The limits of computing

One of the most important theoretical results in computer science is that every formal language corresponds to a type of abstract machine and vice versa, and that some languages (or machines) are more or less powerful than others. For example, every regular expression corresponds to a finite state machine (FSM) like the one in . As powerful as FSMs are, they cannot match things like nested parentheses or HTML tags, and attempting to do so is a sin. If you add a stack to the system you can process a much richer set of languages, and if you add two stacks you have something equivalent to a Turing Machine that can do any conceivable computation. Conery2021 presents this idea and others for self-taught developers.

Finite state machine
A finite state machine equivalent to a regular expression.

Exercises

Create objects

Modify the parser to return instances of classes derived from RegexBase.

Escape characters

Modify the parser to handle escape characters, so that (for example) \* is interpreted as "a literal '*' character" and \\ is interpreted as "a literal backslash".

Lazy matching

Modify the parser so that *? is interpreted as a single token meaning "lazy match zero or more".

Character sets

Modify the parser so that expressions like [xyz] are interpreted to mean "match any one of the characters 'x', 'y', or 'z'".

Back reference

Modify the tokenizer so that it recognizes \1, \2, and so on to mean "back reference". The number may contain any number of digits.

Named groups

  1. Modify the tokenizer to recognize named groups. For example, the named group /(?<triple>aaa)/ would create a named group called triple that matches exactly three consecutive occurrences of 'a'.
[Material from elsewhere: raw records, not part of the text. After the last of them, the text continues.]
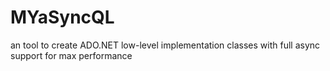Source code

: # MYaSyncQL
an tool to create ADO.NET low-level implementation classes with full async support for max performance
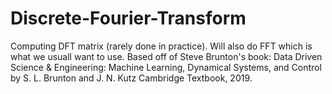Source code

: # Discrete-Fourier-Transform
Computing DFT matrix (rarely done in practice). Will also do FFT which is what we usuall want to use. Based off of Steve Brunton's book: Data Driven Science &amp; Engineering: Machine Learning, Dynamical Systems, and Control by S. L. Brunton and J. N. Kutz Cambridge Textbook, 2019.
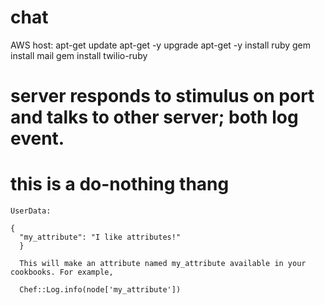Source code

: # chat

AWS host:
apt-get update
apt-get -y upgrade
apt-get -y install ruby
gem install mail
gem install twilio-ruby

# server responds to stimulus on port and talks to other server; both log event.
# this is a do-nothing thang


	UserData:

	{
	  "my_attribute": "I like attributes!"
	  }

	  This will make an attribute named my_attribute available in your cookbooks. For example,

	  Chef::Log.info(node['my_attribute'])

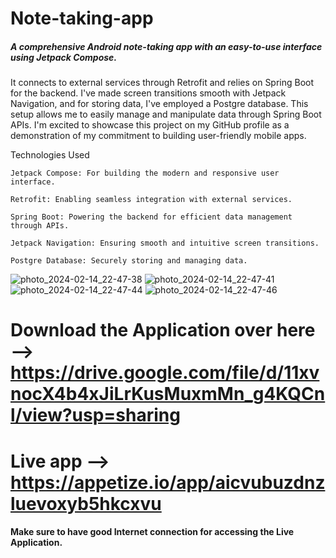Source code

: # Note-taking-app
##### A comprehensive Android note-taking app with an easy-to-use interface using Jetpack Compose. 
It connects to external services through Retrofit and relies on Spring Boot for the backend.
I've made screen transitions smooth with Jetpack Navigation, and for storing data, I've employed a Postgre database. 
This setup allows me to easily manage and manipulate data through Spring Boot APIs. 
I'm excited to showcase this project on my GitHub profile as a demonstration of my commitment to building user-friendly mobile apps.


Technologies Used

    Jetpack Compose: For building the modern and responsive user interface.

    Retrofit: Enabling seamless integration with external services.

    Spring Boot: Powering the backend for efficient data management through APIs.

    Jetpack Navigation: Ensuring smooth and intuitive screen transitions.

    Postgre Database: Securely storing and managing data.

![photo_2024-02-14_22-47-38](https://github.com/Ankit3002/Note-taking-app/assets/87632539/1e3aaade-45dc-4fb5-bcba-b31625398bc5)
![photo_2024-02-14_22-47-41](https://github.com/Ankit3002/Note-taking-app/assets/87632539/429df776-781c-4a7a-a062-95c92e5c4750)
![photo_2024-02-14_22-47-44](https://github.com/Ankit3002/Note-taking-app/assets/87632539/c6698127-58e3-4f01-bb04-481a5e3ac6a3)
![photo_2024-02-14_22-47-46](https://github.com/Ankit3002/Note-taking-app/assets/87632539/174fb1e6-ccb9-46d2-8810-0a42821db8f6)

# Download the Application over here --> https://drive.google.com/file/d/11xvnocX4b4xJiLrKusMuxmMn_g4KQCnl/view?usp=sharing
# Live app --> https://appetize.io/app/aicvubuzdnzluevoxyb5hkcxvu
#### Make sure to have good Internet connection for accessing the Live Application.
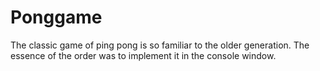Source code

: # Ponggame
The classic game of ping pong is so familiar to the older generation. The essence of the order was to implement it in the console window.
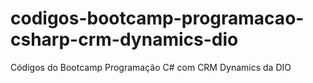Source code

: # codigos-bootcamp-programacao-csharp-crm-dynamics-dio
Códigos do Bootcamp Programação C# com CRM Dynamics da DIO

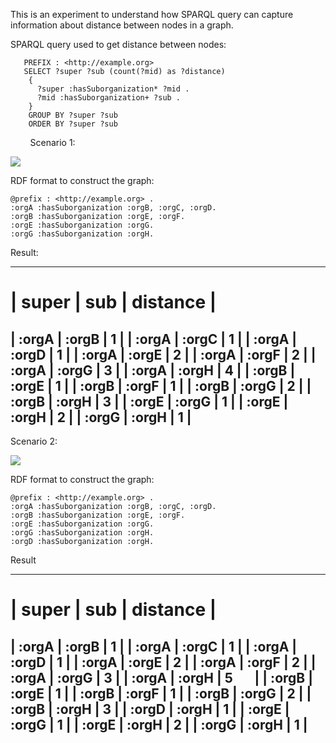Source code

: This is an experiment to understand how SPARQL query can capture information about distance between nodes in a graph.

SPARQL query used to get distance between nodes:
        
       PREFIX : <http://example.org> 
       SELECT ?super ?sub (count(?mid) as ?distance) 
        { 
          ?super :hasSuborganization* ?mid .
          ?mid :hasSuborganization+ ?sub .
        }
        GROUP BY ?super ?sub 
        ORDER BY ?super ?sub
        
 Scenario 1: 

![](https://github.com/idaks/DataONE-Prov-Summer-2017/blob/master/examples/distance_between_nodes/Graph_1.png)

RDF format to construct the graph:

    @prefix : <http://example.org> .
    :orgA :hasSuborganization :orgB, :orgC, :orgD.
    :orgB :hasSuborganization :orgE, :orgF.
    :orgE :hasSuborganization :orgG.
    :orgG :hasSuborganization :orgH.
    
Result:

----------------------------
| super | sub   | distance |    
============================
| :orgA | :orgB | 1        |
| :orgA | :orgC | 1        |
| :orgA | :orgD | 1        |
| :orgA | :orgE | 2        |
| :orgA | :orgF | 2        |
| :orgA | :orgG | 3        |
| :orgA | :orgH | 4        |
| :orgB | :orgE | 1        |
| :orgB | :orgF | 1        |
| :orgB | :orgG | 2        |
| :orgB | :orgH | 3        |
| :orgE | :orgG | 1        |
| :orgE | :orgH | 2        |
| :orgG | :orgH | 1        |
----------------------------

 Scenario 2: 

![](https://github.com/idaks/DataONE-Prov-Summer-2017/blob/master/examples/distance_between_nodes/Graph_2.png)

RDF format to construct the graph:

    @prefix : <http://example.org> .
    :orgA :hasSuborganization :orgB, :orgC, :orgD.
    :orgB :hasSuborganization :orgE, :orgF.
    :orgE :hasSuborganization :orgG.
    :orgG :hasSuborganization :orgH.
    :orgD :hasSuborganization :orgH.
    
Result

----------------------------
| super | sub   | distance |
============================
| :orgA | :orgB | 1        |
| :orgA | :orgC | 1        |
| :orgA | :orgD | 1        |
| :orgA | :orgE | 2        |
| :orgA | :orgF | 2        |
| :orgA | :orgG | 3        |
| :orgA | :orgH | 5        |
| :orgB | :orgE | 1        |
| :orgB | :orgF | 1        |
| :orgB | :orgG | 2        |
| :orgB | :orgH | 3        |
| :orgD | :orgH | 1        |
| :orgE | :orgG | 1        |
| :orgE | :orgH | 2        |
| :orgG | :orgH | 1        |
----------------------------
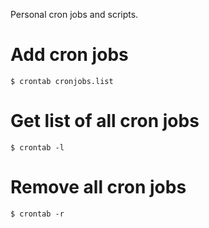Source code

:Personal cron jobs and scripts.

# Add cron jobs

	$ crontab cronjobs.list

# Get list of all cron jobs

	$ crontab -l

# Remove all cron jobs

	$ crontab -r
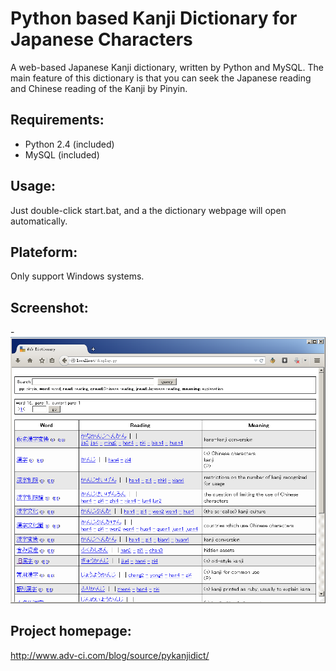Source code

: # Python based Kanji Dictionary for Japanese Characters

A web-based Japanese Kanji dictionary, written by Python and MySQL. The main feature of this dictionary is that you can seek the Japanese reading and Chinese reading of the Kanji by Pinyin. 


## Requirements:
* Python 2.4 (included)
* MySQL (included)


## Usage:
Just double-click start.bat, and a the dictionary webpage will open automatically.


## Plateform:
Only support Windows systems. 


## Screenshot:
-![alt text](https://raw.githubusercontent.com/bushuhui/pyKanjiDict/master/screen_shot.png "Screenshot 1")


## Project homepage:
http://www.adv-ci.com/blog/source/pykanjidict/
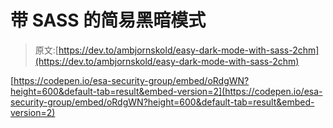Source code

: # 带 SASS 的简易黑暗模式

> 原文:[https://dev.to/ambjornskold/easy-dark-mode-with-sass-2chm](https://dev.to/ambjornskold/easy-dark-mode-with-sass-2chm)

[https://codepen.io/esa-security-group/embed/oRdgWN?height=600&default-tab=result&embed-version=2](https://codepen.io/esa-security-group/embed/oRdgWN?height=600&default-tab=result&embed-version=2)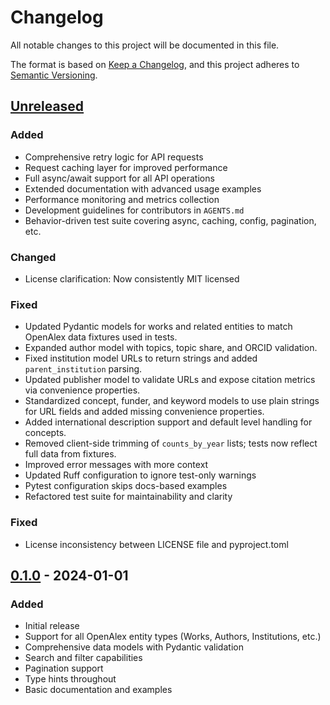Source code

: # Changelog

All notable changes to this project will be documented in this file.

The format is based on [Keep a Changelog](https://keepachangelog.com/en/1.0.0/),
and this project adheres to [Semantic Versioning](https://semver.org/spec/v2.0.0.html).

## [Unreleased]

### Added
- Comprehensive retry logic for API requests
- Request caching layer for improved performance
- Full async/await support for all API operations
- Extended documentation with advanced usage examples
- Performance monitoring and metrics collection
- Development guidelines for contributors in `AGENTS.md`
- Behavior-driven test suite covering async, caching, config, pagination, etc.

### Changed
- License clarification: Now consistently MIT licensed

### Fixed
- Updated Pydantic models for works and related entities to match OpenAlex data
  fixtures used in tests.
- Expanded author model with topics, topic share, and ORCID validation.
- Fixed institution model URLs to return strings and added ``parent_institution`` parsing.
- Updated publisher model to validate URLs and expose citation metrics via
  convenience properties.
- Standardized concept, funder, and keyword models to use plain strings for URL
  fields and added missing convenience properties.
- Added international description support and default level handling for
  concepts.
- Removed client-side trimming of ``counts_by_year`` lists; tests now reflect
  full data from fixtures.
- Improved error messages with more context
- Updated Ruff configuration to ignore test-only warnings
- Pytest configuration skips docs-based examples
- Refactored test suite for maintainability and clarity

### Fixed
- License inconsistency between LICENSE file and pyproject.toml

## [0.1.0] - 2024-01-01

### Added
- Initial release
- Support for all OpenAlex entity types (Works, Authors, Institutions, etc.)
- Comprehensive data models with Pydantic validation
- Search and filter capabilities
- Pagination support
- Type hints throughout
- Basic documentation and examples

[Unreleased]: https://github.com/b-vitamins/openalex-python/compare/v0.1.0...HEAD
[0.1.0]: https://github.com/b-vitamins/openalex-python/releases/tag/v0.1.0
  2. Write Mocha tests for your modified tokenizer. Does it handle nested named groups?

Object streams

Write a parser that turns files of key-value pairs separated by blank lines into objects. For example, if the input is:

left: "left value"
first: 1

middle: "middle value"
second: 2

right: "right value"
third: 3

then the output will be:

[
  {left: "left value", first: 1},
  {middle: "middle value", second: 2},
  {right: "right value", third: 3}
]

Keys are always upper- and lower-case characters; values may be strings in double quotes or unquoted numbers.

Tokenize HTML

  1. Write a tokenizer for a subset of HTML that consists of:

    • Opening tags without attributes, such as <div> and <p>
    • Closing tags, such as </p> and </div>
    • Plain text between tags that does not contain '<' or '>' characters
  2. Modify the tokenizer to handle key="value" attributes in opening tags.

  3. Write Mocha tests for your tokenizer.

The Shunting Yard Algorithm

  1. Use the shunting-yard algorithm to implement a tokenizer for a simple subset of arithmetic that includes:

    • single-letter variable names
    • single-digit numbers
    • the +, *, and ^ operators, where + has the lowest precedence and ^ has the highest
  2. Write Mocha tests for your tokenizer.

Handling errors

  1. What does the regular expression tokenizer do with expressions that contain unmatched opening parentheses like /a(b/? What about expressions that contain unmatched closing parentheses like /ab)/?

  2. Modify it so it produces a more useful error message.